Total amount: € 0,00
Online ISSN 1827-1847
Nano G. 1, Serrao G. 2, Bianchi P. 1, Casana R. 1, Dalainas I. 1, Moscheni C. 2, Gioia M. 2, Tealdi D. G. 1
1 Unit of Vascular Surgery San Donato Polyclinic Institute University of Milan, Milan, Italy
2 Department of Human Anatomy Faculty of Medicine and Surgery University of Milan, Milan, Italy
Aim. The purpose of this study is to assess the short to mid-term results of 5-years experience after intentional occlusion of patent internal iliac artery (IIA) in order to facilitate endovascular repair of aorto-iliac aneurysms, paying particular attention to type II endoleak, bowel ischemia and device migration.
Methods. From November 1998 to November 2003, we performed endovascular repair for aorto-iliac aneurysms in 210 patients. Forty patients underwent intentional occlusion of one (33 patients) or both (7 patients) IIA. In 1 case we assess the unintentional blocking of both IIA. A contrast-enhanced abdominal CTscan was performed to define the aorto-iliac anatomy and the cases for which an occlusion of the hypogastric vessel for the aneurysm exclusion was required. In all these cases a preliminary angiography was performed in order to identify vascular anatomy that may predict postoperative pelvic ischemia. Hypogastric artery embolization was performed before endovascular aneurysm exclusion only in 4 patients. Results were assessed with CT scan and plain abdominal X-ray at 2, 6 and 12 months after treatment and annually thereafter. The 8 patients with bilateral occlusion of IIA underwent a sigmoid colonoscopy before hospital discharge and 1 month after procedure.

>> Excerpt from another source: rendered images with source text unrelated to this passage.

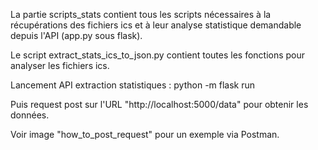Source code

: La partie scripts_stats contient tous les scripts nécessaires à la récupérations des fichiers ics
et à leur analyse statistique demandable depuis l'API (app.py sous flask).

Le script extract_stats_ics_to_json.py contient toutes les fonctions pour analyser les fichiers ics.

Lancement API extraction statistiques : python -m flask run

Puis request post sur l'URL "http://localhost:5000/data" pour obtenir les données.

Voir image "how_to_post_request" pour un exemple via Postman.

Results. All the procedures were technically successful in excluding aneurysms as intended, without arterial injury, endoleak, colon ischemia, or death. The sigmoid colonoscopy was negative for bowel ischemia. During the follow-up period we observed 5 cases of buttock claudication: 2 cases related to limb occlusions ipsilaterally to the covered IIA, one treated with femoro-femoral by-pass and the other with thromboembolectomy; 3 cases in presence of normal graft patency. Two of them actually don’t present an invalidant claudication. We observed 1 endoleak type 1, treated with a cuff, and 3 type 2. Of these, 1 resolved spontaneously, 1 required a late conversion and the latter is under observation.
Conclusion. In our experience the intentional covering of IIA appears to be safe, and preliminary hypogastric embolization is to be reserved to selected patients. Careful follow-up over the longer term is necessary to confirm these favourable results.